Task to carry out> Whenever the word "Updated" turns up in a line of the data below, copy that line.

Saved entries:
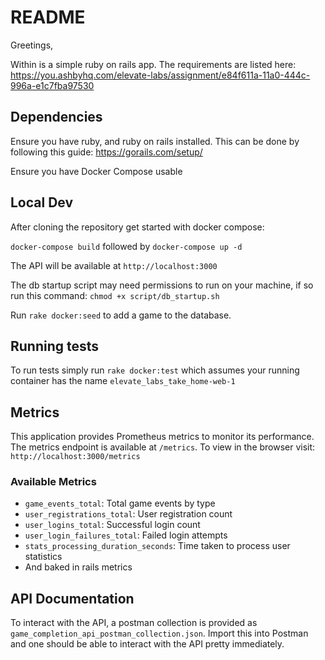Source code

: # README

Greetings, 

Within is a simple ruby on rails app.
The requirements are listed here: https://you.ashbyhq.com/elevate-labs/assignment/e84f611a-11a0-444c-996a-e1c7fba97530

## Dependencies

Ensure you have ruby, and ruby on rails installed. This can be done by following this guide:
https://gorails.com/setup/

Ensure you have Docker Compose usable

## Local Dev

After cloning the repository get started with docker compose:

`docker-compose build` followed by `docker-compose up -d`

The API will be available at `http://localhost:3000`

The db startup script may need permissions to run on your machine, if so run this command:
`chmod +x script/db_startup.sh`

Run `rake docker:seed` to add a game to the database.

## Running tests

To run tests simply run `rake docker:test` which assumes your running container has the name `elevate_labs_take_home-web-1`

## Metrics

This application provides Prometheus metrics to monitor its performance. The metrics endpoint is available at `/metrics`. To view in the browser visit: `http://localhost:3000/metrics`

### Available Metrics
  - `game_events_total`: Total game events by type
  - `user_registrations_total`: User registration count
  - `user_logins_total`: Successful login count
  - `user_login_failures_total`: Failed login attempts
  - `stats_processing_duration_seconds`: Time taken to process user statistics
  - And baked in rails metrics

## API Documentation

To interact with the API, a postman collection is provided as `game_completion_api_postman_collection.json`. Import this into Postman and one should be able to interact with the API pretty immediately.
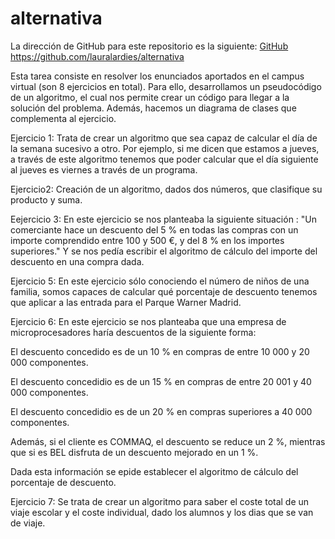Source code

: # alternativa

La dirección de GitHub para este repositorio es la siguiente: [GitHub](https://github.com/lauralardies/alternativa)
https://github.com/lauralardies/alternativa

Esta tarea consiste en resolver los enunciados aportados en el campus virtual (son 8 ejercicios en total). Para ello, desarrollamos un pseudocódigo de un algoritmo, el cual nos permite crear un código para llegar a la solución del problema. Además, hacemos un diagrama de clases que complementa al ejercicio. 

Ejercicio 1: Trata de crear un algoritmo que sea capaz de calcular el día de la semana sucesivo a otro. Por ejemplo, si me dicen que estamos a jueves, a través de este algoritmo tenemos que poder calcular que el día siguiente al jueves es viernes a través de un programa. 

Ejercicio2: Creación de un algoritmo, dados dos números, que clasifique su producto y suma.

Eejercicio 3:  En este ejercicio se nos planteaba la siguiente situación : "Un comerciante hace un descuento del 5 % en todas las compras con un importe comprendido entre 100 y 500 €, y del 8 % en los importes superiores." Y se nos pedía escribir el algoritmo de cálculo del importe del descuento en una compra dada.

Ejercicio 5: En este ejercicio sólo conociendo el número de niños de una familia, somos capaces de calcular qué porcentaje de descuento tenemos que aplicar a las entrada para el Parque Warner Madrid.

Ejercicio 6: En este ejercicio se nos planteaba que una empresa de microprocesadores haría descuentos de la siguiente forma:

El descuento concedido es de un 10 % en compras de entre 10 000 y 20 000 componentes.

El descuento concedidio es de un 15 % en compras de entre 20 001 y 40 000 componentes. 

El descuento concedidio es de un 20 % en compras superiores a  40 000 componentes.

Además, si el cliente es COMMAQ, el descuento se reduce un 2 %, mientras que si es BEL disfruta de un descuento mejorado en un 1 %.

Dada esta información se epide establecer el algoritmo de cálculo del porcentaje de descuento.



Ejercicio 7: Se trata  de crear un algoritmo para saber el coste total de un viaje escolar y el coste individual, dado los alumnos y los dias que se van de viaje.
---
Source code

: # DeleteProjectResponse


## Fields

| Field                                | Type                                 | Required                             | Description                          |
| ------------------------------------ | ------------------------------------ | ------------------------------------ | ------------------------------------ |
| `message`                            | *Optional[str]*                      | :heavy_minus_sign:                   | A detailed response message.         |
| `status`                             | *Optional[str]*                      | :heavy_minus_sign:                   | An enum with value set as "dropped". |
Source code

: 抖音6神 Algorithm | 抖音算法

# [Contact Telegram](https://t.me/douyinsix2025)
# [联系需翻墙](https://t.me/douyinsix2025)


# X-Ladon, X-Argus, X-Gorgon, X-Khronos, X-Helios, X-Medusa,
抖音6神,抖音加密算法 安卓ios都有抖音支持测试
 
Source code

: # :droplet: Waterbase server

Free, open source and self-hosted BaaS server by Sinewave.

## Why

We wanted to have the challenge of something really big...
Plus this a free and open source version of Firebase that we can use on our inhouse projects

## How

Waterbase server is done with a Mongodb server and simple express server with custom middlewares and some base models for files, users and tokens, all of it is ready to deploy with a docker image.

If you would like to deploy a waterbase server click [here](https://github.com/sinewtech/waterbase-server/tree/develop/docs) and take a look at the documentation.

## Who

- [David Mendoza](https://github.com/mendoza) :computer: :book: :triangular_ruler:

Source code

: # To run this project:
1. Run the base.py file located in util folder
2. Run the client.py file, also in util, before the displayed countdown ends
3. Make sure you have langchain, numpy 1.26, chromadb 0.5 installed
* * *
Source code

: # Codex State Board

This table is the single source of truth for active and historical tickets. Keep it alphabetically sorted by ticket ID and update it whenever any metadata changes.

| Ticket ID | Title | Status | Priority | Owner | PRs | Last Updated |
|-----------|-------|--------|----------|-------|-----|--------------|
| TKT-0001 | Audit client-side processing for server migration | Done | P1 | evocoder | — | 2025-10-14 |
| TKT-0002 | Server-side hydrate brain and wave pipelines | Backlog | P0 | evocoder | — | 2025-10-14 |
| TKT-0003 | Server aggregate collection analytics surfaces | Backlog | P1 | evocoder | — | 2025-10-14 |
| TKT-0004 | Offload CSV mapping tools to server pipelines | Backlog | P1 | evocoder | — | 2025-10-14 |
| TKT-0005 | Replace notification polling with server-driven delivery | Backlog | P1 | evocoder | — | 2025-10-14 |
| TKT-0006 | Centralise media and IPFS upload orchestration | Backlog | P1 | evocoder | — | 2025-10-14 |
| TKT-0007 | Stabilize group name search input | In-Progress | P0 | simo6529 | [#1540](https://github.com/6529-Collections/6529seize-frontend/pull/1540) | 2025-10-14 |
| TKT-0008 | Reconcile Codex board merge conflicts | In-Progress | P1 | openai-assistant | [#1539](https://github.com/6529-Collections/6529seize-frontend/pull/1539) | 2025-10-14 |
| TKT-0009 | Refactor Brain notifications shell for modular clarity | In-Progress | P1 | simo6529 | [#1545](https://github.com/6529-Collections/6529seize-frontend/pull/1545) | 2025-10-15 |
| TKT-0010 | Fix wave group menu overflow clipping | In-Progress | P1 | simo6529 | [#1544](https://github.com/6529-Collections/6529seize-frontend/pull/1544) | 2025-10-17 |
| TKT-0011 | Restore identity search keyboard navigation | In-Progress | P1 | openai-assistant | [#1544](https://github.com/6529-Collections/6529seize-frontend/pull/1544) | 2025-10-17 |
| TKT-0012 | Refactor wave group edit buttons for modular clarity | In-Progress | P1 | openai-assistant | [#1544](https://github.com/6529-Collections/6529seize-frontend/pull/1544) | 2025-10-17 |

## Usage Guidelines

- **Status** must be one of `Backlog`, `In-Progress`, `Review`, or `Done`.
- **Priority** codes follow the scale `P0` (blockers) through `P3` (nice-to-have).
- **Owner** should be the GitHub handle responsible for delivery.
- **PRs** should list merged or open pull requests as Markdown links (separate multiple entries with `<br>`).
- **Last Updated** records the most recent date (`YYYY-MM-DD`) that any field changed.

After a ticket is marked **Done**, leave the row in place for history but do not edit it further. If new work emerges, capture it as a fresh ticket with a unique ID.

Solution>
| Ticket ID | Title | Status | Priority | Owner | PRs | Last Updated |
- **Last Updated** records the most recent date (`YYYY-MM-DD`) that any field changed.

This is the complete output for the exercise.